__EXERCISE AIM__
For the data below, transcribe the part that opens with the line containing "### What can" and closes with the line containing "- 1f14ee4: Fixed the name to Erik", exactly and with no pictures.

#### RECORD EXCERPTS ####

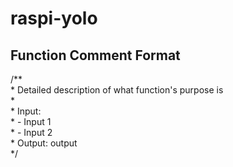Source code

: # raspi-yolo

## Function Comment Format
/**  
 \* Detailed description of what function's purpose is  
 \*  
 \* Input:  
 \* - Input 1  
 \* - Input 2  
 \* Output: output  
 */  
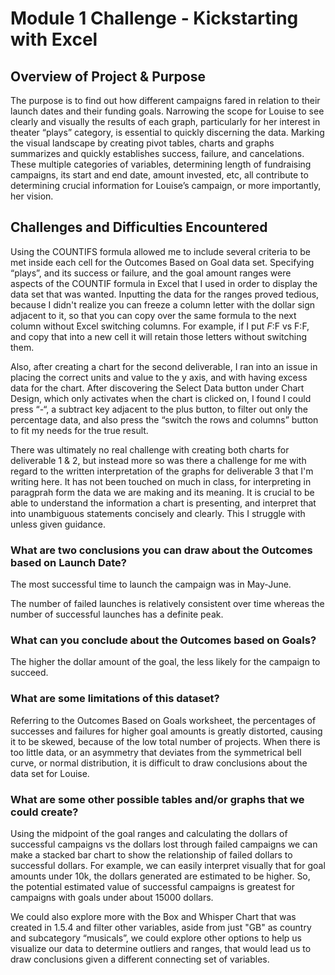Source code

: # Module 1 Challenge - Kickstarting with Excel

## Overview of Project & Purpose

The purpose is to find out how different campaigns fared in relation to their launch dates and their funding goals. Narrowing the scope for Louise to see clearly and visually the results of each graph, particularly for her interest in theater “plays” category, is essential to quickly discerning the data. Marking the visual landscape by creating pivot tables, charts and graphs summarizes and quickly establishes success, failure, and cancelations. These multiple categories of variables, determining length of fundraising campaigns, its start and end date, amount invested, etc, all contribute to determining crucial information for Louise’s campaign, or more importantly, her vision. 

## Challenges and Difficulties Encountered

Using the COUNTIFS formula allowed me to include several criteria to be met inside each cell for the Outcomes Based on Goal data set. Specifying “plays”, and its success or failure, and the goal amount ranges were aspects of the COUNTIF formula in Excel that I used in order to display the data set that was wanted. Inputting the data for the ranges proved tedious, because I didn't realize you can freeze a column letter with the dollar sign adjacent to it, so that you can copy over the same formula to the next column without Excel switching columns. For example, if I put $F:$F vs F:F, and copy that into a new cell it will retain those letters without switching them. 

Also, after creating a chart for the second deliverable, I ran into an issue in placing the correct units and value to the y axis, and with having excess data for the chart. After discovering the Select Data button under Chart Design, which only activates when the chart is clicked on, I found I could press “-“, a subtract key adjacent to the plus button, to filter out only the percentage data, and also press the “switch the rows and columns” button to fit my needs for the true result. 

There was ultimately no real challenge with creating both charts for deliverable 1 & 2, but instead more so was there a challenge for me with regard to the written interpretation of the graphs for deliverable 3 that I'm writing here. It has not been touched on much in class, for interpreting in paragprah form the data we are making and its meaning. It is crucial to be able to understand the information a chart is presenting, and interpret that into unambiguous statements concisely and clearly. This I struggle with unless given guidance.

### What are two conclusions you can draw about the Outcomes based on Launch Date?
The most successful time to launch the campaign was in May-June.

The number of failed launches is relatively consistent over time whereas the number of successful launches has a definite peak.

### What can you conclude about the Outcomes based on Goals?

The higher the dollar amount of the goal, the less likely for the campaign to succeed. 

### What are some limitations of this dataset?
Referring to the Outcomes Based on Goals worksheet, the percentages of successes and failures for higher goal amounts is greatly distorted, causing it to be skewed, because of the low total number of projects. When there is too little data, or an asymmetry that deviates from the symmetrical bell curve, or normal distribution, it is difficult to draw conclusions about the data set for Louise. 

### What are some other possible tables and/or graphs that we could create?

Using the midpoint of the goal ranges and calculating the dollars of successful campaigns vs the dollars lost through failed campaigns we can make a stacked bar chart to show the relationship of failed dollars to successful dollars. For example, we can easily interpret visually that for goal amounts under 10k, the dollars generated are estimated to be higher. So, the potential estimated value of successful campaigns is greatest for campaigns with goals under about 15000 dollars. 

We could also explore more with the Box and Whisper Chart that was created in 1.5.4 and filter other variables, aside from just "GB" as country and subcategory “musicals”, we could explore other options to help us visualize our data to determine outliers and ranges, that would lead us to draw conclusions given a different connecting set of variables. 




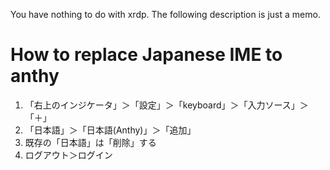 You have nothing to do with xrdp. The following description is just a memo.

# How to replace Japanese IME to anthy

1. 「右上のインジケータ」＞「設定」＞「keyboard」＞「入力ソース」＞「＋」
1. 「日本語」＞「日本語(Anthy)」＞「追加」
1. 既存の「日本語」は「削除」する
1. ログアウト＞ログイン
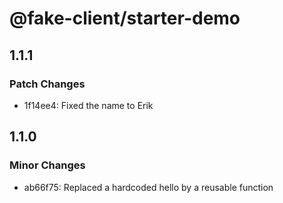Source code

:# @fake-client/starter-demo

## 1.1.1

### Patch Changes

- 1f14ee4: Fixed the name to Erik

## 1.1.0

### Minor Changes

- ab66f75: Replaced a hardcoded hello by a reusable function
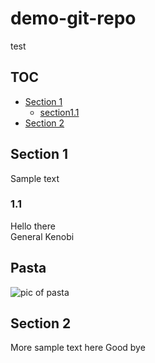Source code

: # demo-git-repo
test

## TOC
* [Section 1](#section-1)
  	* [section1.1](#section-1.1)
* [Section 2](#section-1)

## Section 1
Sample text
### 1.1
Hello there  
General Kenobi

## Pasta
![pic of pasta](https://i.kym-cdn.com/photos/images/newsfeed/001/232/748/392)

## Section 2
More sample text here
Good bye
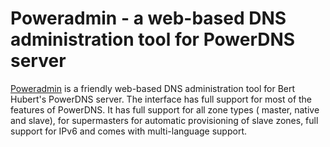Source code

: # Poweradmin - a web-based DNS administration tool for PowerDNS server

[Poweradmin](https://www.poweradmin.org/trac/) is a friendly web-based DNS administration tool for Bert Hubert's PowerDNS server. The interface has full support for most of the features of PowerDNS. It has full support for all zone types ( master,  native and  slave), for  supermasters for automatic provisioning of slave zones, full support for IPv6 and comes with multi-language support.
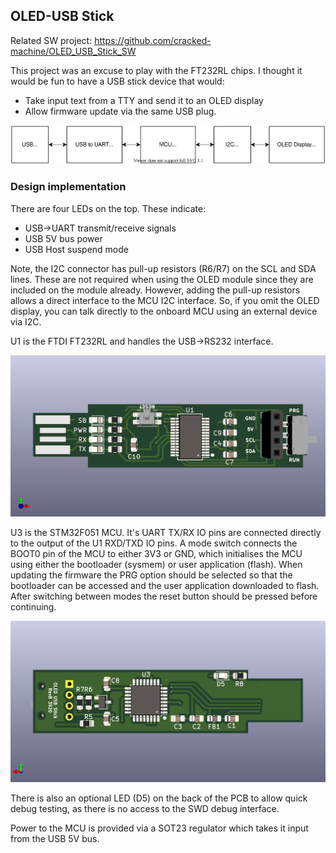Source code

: 
 ## OLED-USB Stick

Related SW project: https://github.com/cracked-machine/OLED_USB_Stick_SW

This project was an excuse to play with the FT232RL chips. I thought it would be fun to have a USB stick device that would:

- Take input text from a TTY and send it to an OLED display
- Allow firmware update via the same USB plug.

![](docs/systemdesign/OledUsbStick_SystemOverview.svg)

### Design implementation

There are four LEDs on the top. These indicate:

- USB->UART transmit/receive signals
- USB 5V bus power
- USB Host suspend mode

Note, the I2C connector has pull-up resistors (R6/R7) on the SCL and SDA lines. These are not required when using the OLED module since they are included on the module already. However, adding the pull-up resistors allows a direct interface to the MCU I2C interface. So, if you omit the OLED display, you can talk directly to the onboard MCU using an external device via I2C.

U1 is the FTDI FT232RL and handles the USB->RS232 interface.

![](docs/systemdesign/OLED_USB_Stick_3DPCB_Top1.png)

U3 is the STM32F051 MCU. It's UART TX/RX IO pins are connected directly to the output of the U1 RXD/TXD IO pins.  A mode switch connects the BOOT0 pin of the MCU to either 3V3 or GND, which initialises the MCU using either the bootloader (sysmem) or user application (flash). When updating the firmware the PRG option should be selected so that the bootloader can be accessed and the user application downloaded to flash. After switching between modes the reset button should be pressed before continuing.

![](docs/systemdesign/OLED_USB_Stick_3DPCB_Bottom.png)


There is also an optional LED (D5) on the back of the PCB to allow quick debug testing, as there is no access to the SWD debug interface.

Power to the MCU is provided via a SOT23 regulator which takes it input from the USB 5V bus.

####

__ANSWER TO THIS PROBLEM__
### What can you conclude about the Outcomes based on Goals?

The higher the dollar amount of the goal, the less likely for the campaign to succeed. 

### What are some limitations of this dataset?
Referring to the Outcomes Based on Goals worksheet, the percentages of successes and failures for higher goal amounts is greatly distorted, causing it to be skewed, because of the low total number of projects. When there is too little data, or an asymmetry that deviates from the symmetrical bell curve, or normal distribution, it is difficult to draw conclusions about the data set for Louise. 

### What are some other possible tables and/or graphs that we could create?

Using the midpoint of the goal ranges and calculating the dollars of successful campaigns vs the dollars lost through failed campaigns we can make a stacked bar chart to show the relationship of failed dollars to successful dollars. For example, we can easily interpret visually that for goal amounts under 10k, the dollars generated are estimated to be higher. So, the potential estimated value of successful campaigns is greatest for campaigns with goals under about 15000 dollars. 

We could also explore more with the Box and Whisper Chart that was created in 1.5.4 and filter other variables, aside from just "GB" as country and subcategory “musicals”, we could explore other options to help us visualize our data to determine outliers and ranges, that would lead us to draw conclusions given a different connecting set of variables. 




 You have nothing to do with xrdp. The following description is just a memo.

# How to replace Japanese IME to anthy

1. 「右上のインジケータ」＞「設定」＞「keyboard」＞「入力ソース」＞「＋」
1. 「日本語」＞「日本語(Anthy)」＞「追加」
1. 既存の「日本語」は「削除」する
1. ログアウト＞ログイン
Source code

:# @fake-client/starter-demo

## 1.1.1

### Patch Changes

- 1f14ee4: Fixed the name to Erik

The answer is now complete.